Figure 2. The amalgamated workflow of the Operations and Support discipline.
2. Plan Operations and Support Deployment
A critical success factor within this discipline is planning the deployment of a system into your production environment. This effort augments the Deployment discipline to include planning how a system will be operated and supported after it is deployed. The support manager must define the support plan prior to deploying a system into production. The system support plan should address:
- How support will be provided. There are several methods you can use to implement support, such as email, online chat, and a live call center. You should consider how support will be paid for by customers (either internal or external): will you bill to a specific cost center or to credit cards? You must also define how different types, or tiers, of support for paying and non-paying customers will be implemented.
- System contact personnel. It is crucial to keep contact information up-to-date because without a current list, the calls at 2 a.m. may go unanswered, leaving you in a bind. Contact lists should include: Whom should be contacted, the times that a person should be and should not be contacted, the circumstances under which the person should be contacted, and how the person should be contacted (telephone, pager, …).
- Defect reporting and enhancement request strategy. Support staff are the ones who take the initial call and work with the end user throughout the process. Enhancement requests and low severity defects are submitted to the Enterprise Change Control Board (ECCB), which is a part of your Portfolio Management discipline efforts.
- The support Service-Level Agreement (SLA). The support SLA addresses the support issues for a system within a production environment.
- Defect prioritization and resolution time periods. As the severity levels for defects (or enhancements) are already defined in the support plan, the organization must establish what constraints (time, money, and other resources) are put into each severity level to meet SLA requirements.
- Defect escalation criteria. Define the proper escalation path based on the severity and agreed-upon resolution time periods.
- How to deliver fixes into production outside the scope of an official release. For each system, you must determine the following: the release schedule (defined date or on a per-customer basis), deployment approach (via e-mail, web, physical media, or a combination thereof), and the priority order (if any) for clients to receive fixes.
Similarly, the operations manager, working closely with the project teams, creates the operations plan. The system operations plan defines how the system will be operated while it is in production.

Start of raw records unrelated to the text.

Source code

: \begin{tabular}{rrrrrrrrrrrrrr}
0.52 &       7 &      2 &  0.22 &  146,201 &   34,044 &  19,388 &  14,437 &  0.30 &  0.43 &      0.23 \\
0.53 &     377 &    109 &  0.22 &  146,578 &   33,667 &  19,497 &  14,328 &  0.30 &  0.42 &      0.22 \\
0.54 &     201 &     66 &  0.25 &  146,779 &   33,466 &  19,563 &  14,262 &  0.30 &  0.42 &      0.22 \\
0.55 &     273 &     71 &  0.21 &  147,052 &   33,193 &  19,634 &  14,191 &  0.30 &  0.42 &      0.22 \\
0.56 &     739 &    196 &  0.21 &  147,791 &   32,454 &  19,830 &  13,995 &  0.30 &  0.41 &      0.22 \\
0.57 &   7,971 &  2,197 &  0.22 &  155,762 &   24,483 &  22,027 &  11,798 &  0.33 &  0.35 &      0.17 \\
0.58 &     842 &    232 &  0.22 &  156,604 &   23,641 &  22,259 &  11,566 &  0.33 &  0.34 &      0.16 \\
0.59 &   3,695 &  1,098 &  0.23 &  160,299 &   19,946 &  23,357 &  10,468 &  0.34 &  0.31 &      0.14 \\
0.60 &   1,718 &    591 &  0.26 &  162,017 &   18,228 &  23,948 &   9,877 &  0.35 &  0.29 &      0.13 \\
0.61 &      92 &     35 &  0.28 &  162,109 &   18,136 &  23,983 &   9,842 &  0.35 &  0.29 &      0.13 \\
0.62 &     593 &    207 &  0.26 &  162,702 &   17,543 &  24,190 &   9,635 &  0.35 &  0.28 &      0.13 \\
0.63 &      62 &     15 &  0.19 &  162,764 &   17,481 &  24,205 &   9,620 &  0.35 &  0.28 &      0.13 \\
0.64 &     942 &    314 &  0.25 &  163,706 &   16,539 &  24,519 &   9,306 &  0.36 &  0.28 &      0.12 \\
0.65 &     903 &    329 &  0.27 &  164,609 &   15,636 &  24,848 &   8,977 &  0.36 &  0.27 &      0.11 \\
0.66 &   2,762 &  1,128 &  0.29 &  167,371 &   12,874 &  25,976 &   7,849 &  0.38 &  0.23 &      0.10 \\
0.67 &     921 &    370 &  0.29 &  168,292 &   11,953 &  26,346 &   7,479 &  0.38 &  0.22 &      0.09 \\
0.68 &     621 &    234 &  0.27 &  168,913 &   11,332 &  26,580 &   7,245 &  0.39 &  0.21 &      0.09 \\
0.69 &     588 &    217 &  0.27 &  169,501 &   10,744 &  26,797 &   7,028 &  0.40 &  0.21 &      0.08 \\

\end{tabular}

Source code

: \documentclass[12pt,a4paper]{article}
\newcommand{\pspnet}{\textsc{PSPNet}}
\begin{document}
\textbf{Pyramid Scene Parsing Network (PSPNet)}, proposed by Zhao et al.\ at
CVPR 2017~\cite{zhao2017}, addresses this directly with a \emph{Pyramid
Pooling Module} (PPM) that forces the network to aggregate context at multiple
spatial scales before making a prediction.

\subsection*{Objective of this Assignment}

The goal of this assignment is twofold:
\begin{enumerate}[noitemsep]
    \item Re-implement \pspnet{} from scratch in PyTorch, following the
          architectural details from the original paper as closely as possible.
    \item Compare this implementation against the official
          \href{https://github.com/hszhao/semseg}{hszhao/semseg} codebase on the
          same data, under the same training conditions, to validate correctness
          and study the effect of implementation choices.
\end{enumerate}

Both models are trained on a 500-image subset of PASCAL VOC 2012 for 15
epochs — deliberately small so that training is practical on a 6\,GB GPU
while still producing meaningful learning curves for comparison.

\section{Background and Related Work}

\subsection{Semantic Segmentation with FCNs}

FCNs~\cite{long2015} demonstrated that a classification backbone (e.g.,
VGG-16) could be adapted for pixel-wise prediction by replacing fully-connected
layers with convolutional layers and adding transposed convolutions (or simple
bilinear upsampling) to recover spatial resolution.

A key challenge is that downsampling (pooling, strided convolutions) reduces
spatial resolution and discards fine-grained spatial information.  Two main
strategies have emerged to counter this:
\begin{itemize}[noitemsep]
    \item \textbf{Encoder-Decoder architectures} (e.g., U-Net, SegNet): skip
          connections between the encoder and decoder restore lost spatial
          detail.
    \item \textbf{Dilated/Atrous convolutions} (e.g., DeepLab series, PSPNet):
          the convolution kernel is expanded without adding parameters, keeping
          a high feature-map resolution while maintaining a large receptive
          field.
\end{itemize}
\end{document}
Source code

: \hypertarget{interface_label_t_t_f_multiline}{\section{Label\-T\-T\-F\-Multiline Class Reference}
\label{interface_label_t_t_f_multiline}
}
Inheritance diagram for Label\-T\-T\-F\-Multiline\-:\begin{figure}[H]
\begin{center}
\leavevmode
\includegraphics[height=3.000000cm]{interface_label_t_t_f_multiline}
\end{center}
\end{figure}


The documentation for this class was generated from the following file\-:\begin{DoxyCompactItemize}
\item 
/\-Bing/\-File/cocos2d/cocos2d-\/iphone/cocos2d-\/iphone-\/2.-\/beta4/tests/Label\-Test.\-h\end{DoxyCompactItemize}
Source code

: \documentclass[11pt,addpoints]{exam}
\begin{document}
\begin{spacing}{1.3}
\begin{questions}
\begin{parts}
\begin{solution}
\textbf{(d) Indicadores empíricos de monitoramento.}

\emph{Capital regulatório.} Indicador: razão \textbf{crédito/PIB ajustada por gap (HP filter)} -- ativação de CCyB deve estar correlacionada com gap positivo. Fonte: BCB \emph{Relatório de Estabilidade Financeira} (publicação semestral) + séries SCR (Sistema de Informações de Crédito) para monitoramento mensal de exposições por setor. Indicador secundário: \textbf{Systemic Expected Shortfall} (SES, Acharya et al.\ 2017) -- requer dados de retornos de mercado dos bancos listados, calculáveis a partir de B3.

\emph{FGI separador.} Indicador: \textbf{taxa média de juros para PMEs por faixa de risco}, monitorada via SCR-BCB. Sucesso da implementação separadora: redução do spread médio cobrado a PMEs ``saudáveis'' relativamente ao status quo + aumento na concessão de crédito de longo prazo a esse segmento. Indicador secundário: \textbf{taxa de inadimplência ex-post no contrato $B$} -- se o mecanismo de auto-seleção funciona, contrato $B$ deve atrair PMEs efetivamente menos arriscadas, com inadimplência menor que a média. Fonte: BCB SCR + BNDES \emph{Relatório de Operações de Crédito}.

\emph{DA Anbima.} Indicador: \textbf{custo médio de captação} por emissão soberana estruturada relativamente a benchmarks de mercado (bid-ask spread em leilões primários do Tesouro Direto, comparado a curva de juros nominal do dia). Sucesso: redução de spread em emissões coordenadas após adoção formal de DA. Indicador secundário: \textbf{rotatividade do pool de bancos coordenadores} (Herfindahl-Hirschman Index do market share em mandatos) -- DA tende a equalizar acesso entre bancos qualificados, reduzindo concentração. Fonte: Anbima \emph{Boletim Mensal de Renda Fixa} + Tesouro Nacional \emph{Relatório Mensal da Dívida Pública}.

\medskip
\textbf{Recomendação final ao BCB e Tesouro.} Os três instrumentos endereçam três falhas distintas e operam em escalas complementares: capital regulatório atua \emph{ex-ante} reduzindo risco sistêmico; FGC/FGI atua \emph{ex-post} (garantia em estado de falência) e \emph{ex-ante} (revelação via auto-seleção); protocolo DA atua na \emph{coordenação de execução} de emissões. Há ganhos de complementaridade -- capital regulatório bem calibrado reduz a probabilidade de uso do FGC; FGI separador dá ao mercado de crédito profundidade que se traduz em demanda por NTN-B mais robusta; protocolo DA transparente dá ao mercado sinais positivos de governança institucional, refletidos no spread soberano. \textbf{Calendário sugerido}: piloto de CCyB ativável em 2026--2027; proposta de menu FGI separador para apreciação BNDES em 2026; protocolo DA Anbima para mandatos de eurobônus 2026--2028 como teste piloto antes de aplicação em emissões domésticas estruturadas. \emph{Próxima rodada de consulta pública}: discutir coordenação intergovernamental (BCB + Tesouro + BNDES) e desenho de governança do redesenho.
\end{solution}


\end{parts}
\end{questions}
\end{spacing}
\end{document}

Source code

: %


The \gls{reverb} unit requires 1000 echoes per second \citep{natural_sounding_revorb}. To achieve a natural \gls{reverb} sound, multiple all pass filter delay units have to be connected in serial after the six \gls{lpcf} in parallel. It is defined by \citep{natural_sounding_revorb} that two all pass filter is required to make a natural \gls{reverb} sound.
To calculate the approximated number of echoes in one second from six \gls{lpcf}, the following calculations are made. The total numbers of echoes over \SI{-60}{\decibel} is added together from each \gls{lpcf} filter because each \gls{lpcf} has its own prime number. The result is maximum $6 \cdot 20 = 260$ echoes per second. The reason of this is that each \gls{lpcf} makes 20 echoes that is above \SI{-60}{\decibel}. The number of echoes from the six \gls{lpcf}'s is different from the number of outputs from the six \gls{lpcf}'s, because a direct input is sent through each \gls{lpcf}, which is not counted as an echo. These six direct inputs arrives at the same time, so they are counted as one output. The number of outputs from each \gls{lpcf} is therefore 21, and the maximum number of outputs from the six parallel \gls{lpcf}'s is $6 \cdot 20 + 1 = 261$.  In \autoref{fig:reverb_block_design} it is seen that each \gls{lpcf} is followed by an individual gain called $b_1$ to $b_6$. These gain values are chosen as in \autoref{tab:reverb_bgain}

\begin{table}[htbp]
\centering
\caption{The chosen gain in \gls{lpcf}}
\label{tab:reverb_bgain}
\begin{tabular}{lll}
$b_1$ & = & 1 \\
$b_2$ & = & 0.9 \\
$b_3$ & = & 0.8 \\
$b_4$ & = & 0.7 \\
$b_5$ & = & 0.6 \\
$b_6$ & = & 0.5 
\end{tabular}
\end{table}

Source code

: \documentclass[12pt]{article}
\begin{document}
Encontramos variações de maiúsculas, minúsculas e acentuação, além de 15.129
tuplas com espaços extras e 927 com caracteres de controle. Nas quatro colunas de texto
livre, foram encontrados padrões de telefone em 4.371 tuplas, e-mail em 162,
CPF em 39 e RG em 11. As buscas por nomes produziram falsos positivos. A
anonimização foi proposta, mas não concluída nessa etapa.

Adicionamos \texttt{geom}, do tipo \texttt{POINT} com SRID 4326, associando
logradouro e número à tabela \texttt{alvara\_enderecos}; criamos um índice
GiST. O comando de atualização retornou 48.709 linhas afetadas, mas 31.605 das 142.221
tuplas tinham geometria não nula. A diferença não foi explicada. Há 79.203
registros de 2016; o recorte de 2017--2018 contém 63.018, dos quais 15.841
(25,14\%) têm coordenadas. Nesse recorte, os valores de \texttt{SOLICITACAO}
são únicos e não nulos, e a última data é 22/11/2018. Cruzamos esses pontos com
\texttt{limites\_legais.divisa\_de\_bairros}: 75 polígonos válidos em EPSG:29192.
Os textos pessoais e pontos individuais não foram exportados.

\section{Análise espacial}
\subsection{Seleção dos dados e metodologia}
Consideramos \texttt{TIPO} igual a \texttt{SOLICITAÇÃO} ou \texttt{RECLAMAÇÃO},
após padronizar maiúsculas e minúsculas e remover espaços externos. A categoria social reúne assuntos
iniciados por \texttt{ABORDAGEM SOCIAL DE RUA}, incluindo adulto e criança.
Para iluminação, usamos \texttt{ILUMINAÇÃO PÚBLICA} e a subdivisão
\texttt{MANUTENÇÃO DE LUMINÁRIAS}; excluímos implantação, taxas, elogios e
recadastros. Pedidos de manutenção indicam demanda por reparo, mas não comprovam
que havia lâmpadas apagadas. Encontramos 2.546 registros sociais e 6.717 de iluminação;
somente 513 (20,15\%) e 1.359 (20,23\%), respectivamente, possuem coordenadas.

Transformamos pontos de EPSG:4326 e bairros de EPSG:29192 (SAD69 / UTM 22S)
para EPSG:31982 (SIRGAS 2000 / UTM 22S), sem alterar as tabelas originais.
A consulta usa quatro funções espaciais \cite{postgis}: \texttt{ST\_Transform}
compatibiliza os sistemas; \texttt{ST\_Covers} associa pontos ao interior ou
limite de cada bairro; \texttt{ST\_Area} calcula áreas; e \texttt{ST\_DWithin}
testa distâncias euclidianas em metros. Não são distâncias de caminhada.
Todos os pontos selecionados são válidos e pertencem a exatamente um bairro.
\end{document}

3. Operations and Support: Support Users
There are two basic strategies for delivering support: an escalation strategy and a touch-and-hold strategy. The escalation strategy is based on the idea that most support requests are fairly basic and therefore can be handled quickly, whereas small minorities of requests are complicated and must be assigned or escalated to more knowledgeable staff members. This approach scales well, although hand-offs between support staff can prove to be frustrating for the person being supported. With the touch-and-hold strategy, the initial person who took the support request follows it through to the end, although this person may have to work with other people to fulfill the request. The touch-and-hold strategy typically results in greater customer satisfaction because the support requester only needs to deal with one support engineer. However, this approach requires highly skilled support people and is difficult to scale because it can be hard to hire and retain such staff. More information about incident management, problem reporting, and service desks can be found in their associated ITIL Fact Sheets.
4. Operations and Support: Operate Systems
The goal of this activity, depicted in Figure 3, is to operate systems in a production environment. Two main roles are associated with this activity:
- Operator. This person is responsible for keeping systems running, backing up and restoring data based on the operations plan and requirements of the system, managing any problems, performing periodic cleanup, performing fine tuning and any system reconfigurations, monitoring systems, and redeploying systems as necessary. Because operations support is usually a 24/7 activity, a hand-off protocol should be defined and followed to address the process of handing off a problem if it occurs between shifts, along with a definition of what each team is responsible for completing both prior to and at the completion of a shift.
- Support Developer. This person is responsible for applying maintenance fixes to the system via hot fixes (also know as service packs or patches). This is often a member of the development team. As with your development environment, always test any fine tuning or reconfiguration of programs or systems in a test area prior to deploying it to the production environment and have your back-out plan ready to put into place if serious system problems occur.
Figure 3. Operate systems workflow details.
5. Operations and Support: Prepare for Disaster
Disaster recovery defines the steps you will follow to get your critical systems back up and running in case something catastrophic happens. Disasters in this context could be a natural disaster such as a hurricane or a tornado that destroys your entire Network Operations Center (NOC). It also includes man-made disasters like the electrical blackout that struck the American northeast in the autumn of 2003. More information about IT Service Continuity Management can be found in the associated ITIL Fact Sheet.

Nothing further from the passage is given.